- Opening Delimiter -

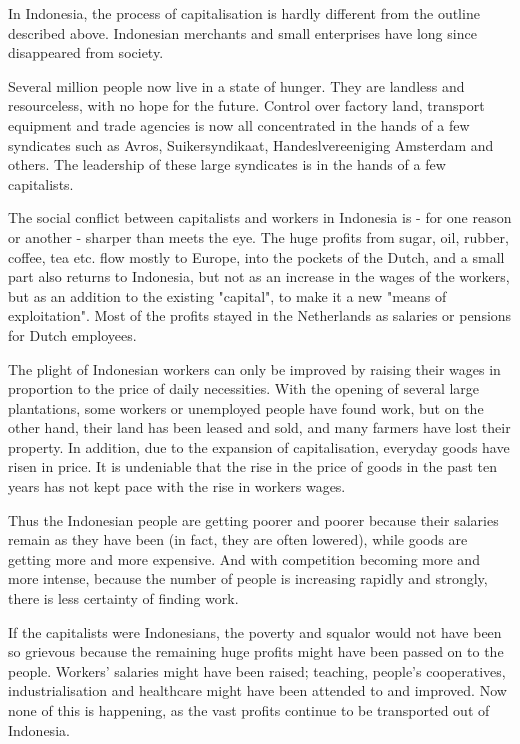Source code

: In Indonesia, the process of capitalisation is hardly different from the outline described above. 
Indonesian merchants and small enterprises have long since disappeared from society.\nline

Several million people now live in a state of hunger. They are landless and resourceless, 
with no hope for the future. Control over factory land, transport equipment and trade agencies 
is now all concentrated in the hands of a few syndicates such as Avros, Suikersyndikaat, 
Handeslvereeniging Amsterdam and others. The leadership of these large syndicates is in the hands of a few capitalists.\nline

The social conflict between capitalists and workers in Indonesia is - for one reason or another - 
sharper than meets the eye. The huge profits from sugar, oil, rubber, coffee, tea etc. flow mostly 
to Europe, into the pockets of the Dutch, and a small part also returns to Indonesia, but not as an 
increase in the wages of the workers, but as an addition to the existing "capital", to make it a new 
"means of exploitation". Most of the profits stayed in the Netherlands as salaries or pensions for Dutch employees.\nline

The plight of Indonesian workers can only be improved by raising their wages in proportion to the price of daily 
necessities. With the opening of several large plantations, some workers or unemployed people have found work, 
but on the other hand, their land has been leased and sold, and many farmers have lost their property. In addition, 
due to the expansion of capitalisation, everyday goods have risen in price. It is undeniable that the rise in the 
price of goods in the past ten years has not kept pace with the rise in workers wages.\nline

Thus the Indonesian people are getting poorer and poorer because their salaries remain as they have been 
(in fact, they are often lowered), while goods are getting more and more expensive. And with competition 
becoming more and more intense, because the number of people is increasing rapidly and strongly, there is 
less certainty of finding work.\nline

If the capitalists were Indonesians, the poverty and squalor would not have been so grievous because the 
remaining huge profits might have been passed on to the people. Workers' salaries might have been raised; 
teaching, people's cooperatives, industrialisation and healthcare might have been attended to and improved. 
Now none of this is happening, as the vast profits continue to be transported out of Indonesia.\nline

- Closing Delimiter -

WHAT YOU SHOULD DO:
Each line from the start of the listing above through the line with "increase in the" is what to output, exactly as written and without pictures.

TASK ANSWER:
Source code

: In Indonesia, the process of capitalisation is hardly different from the outline described above. 
Indonesian merchants and small enterprises have long since disappeared from society.\nline

Several million people now live in a state of hunger. They are landless and resourceless, 
with no hope for the future. Control over factory land, transport equipment and trade agencies 
is now all concentrated in the hands of a few syndicates such as Avros, Suikersyndikaat, 
Handeslvereeniging Amsterdam and others. The leadership of these large syndicates is in the hands of a few capitalists.\nline

The social conflict between capitalists and workers in Indonesia is - for one reason or another - 
sharper than meets the eye. The huge profits from sugar, oil, rubber, coffee, tea etc. flow mostly 
to Europe, into the pockets of the Dutch, and a small part also returns to Indonesia, but not as an 
increase in the wages of the workers, but as an addition to the existing "capital", to make it a new 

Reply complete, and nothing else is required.